In the case of an left outer join the WHERE's LeftTable.conditions can be "anticipated",
but for the RightTable this "anticipation" is possible except when the condition is "IS NULL".
CLEAR 
SET OPTIMIZE ON 

create cursor TABLE1 (FIELD1 I)
INDEX ON FIELD1 TAG T1
	insert into TABLE1 values(1)
	insert into TABLE1 values(2)


	Create cursor TABLE2( FIELD2 I NULL, FIELD3 I,FIELD4 I )
INDEX ON FIELD2 TAG T2
INDEX ON FIELD3 TAG T3

	insert into TABLE2 values (1	,NULL,1)
	insert into TABLE2 values (1	,3,2)
	insert into TABLE2 values (1	,3,2)

CLEAR

SYS(3054,12)

* this uses T3 index
SELECT FIELD1,FIELD4 ;
into cursor tLeftWhere ;
	from TABLE1 LEFT JOIN TABLE2 ON FIELD1 = FIELD2 ;
	WHERE	FIELD3 is NOT null

* this doesn't use T3 index	
SELECT FIELD1,FIELD4 ;
into cursor tLeftWhere ;
	from TABLE1 LEFT JOIN TABLE2 ON FIELD1 = FIELD2 ;
	WHERE	FIELD3 is null
>Shouldn't that be HAVING instead of WHERE ?
>
No.

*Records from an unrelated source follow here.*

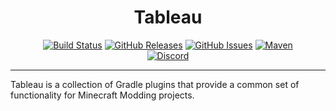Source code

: <!--suppress HtmlDeprecatedAttribute -->
<h1 align="center" style="text-align: center;">Tableau</h1>

<div align="center">

[![Build Status](https://img.shields.io/github/actions/workflow/status/ldtteam/Tableau/publish.yaml?branch=main&logo=github)][Build Workflow]
[![GitHub Releases](https://img.shields.io/github/v/tag/ldtteam/Tableau?sort=semver&display_name=tag&logo=github)][GitHub Releases]
[![GitHub Issues](https://img.shields.io/github/issues-raw/ldtteam/Tableau/bug?label=open%20bugs)][GitHub Issues]
[![Maven](https://img.shields.io/maven-metadata/v?metadataUrl=https%3A%2F%2Fldtteam.jfrog.io%2Fartifactory%2Ftableau-publishing%2Fcom%2Fldtteam%2Ftableau%2FTableau%2Fmaven-metadata.xml)][Maven]
</br>
[![Discord](https://img.shields.io/discord/449079260070674443?logo=discord&label=Discord&color=%235865F2)][Discord]

</div>

---

Tableau is a collection of Gradle plugins that provide a common set of functionality for Minecraft Modding projects.



[Build Workflow]: https://github.com/ldtteam/Tableau/actions/workflows/publish.yaml
[GitHub Releases]: https://github.com/ldtteam/Tableau/tags
[GitHub Issues]: https://github.com/ldtteam/Tableau/issues?q=is%3Aopen+is%3Aissue+label%3Abug
[Maven]: https://ldtteam.jfrog.io/ui/native/tableau-publishing/com/ldtteam/tableau/
[Discord]: https://discord.gg/Pd5vYh5K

They are equal on this context.

The use of HAVING in VFP is out standard.
On the standard SQL,
HAVING can be applied only if a clause GROUP BY exists.
This because without GROUP BY,
HAVING can serve only for to refer to the column names of the result;
obviously here the VFPT has gone to confusion and it uses HAVING with the same
rules of the WHERE, and this can bring to notable problems of syntax.
Unless HAVING it is never optimized.

>WHERE decides what records to include from the table(s), ie where defines the subset of each table that will participate in the select
>
Not true. It is a condition on the workset, not on table members.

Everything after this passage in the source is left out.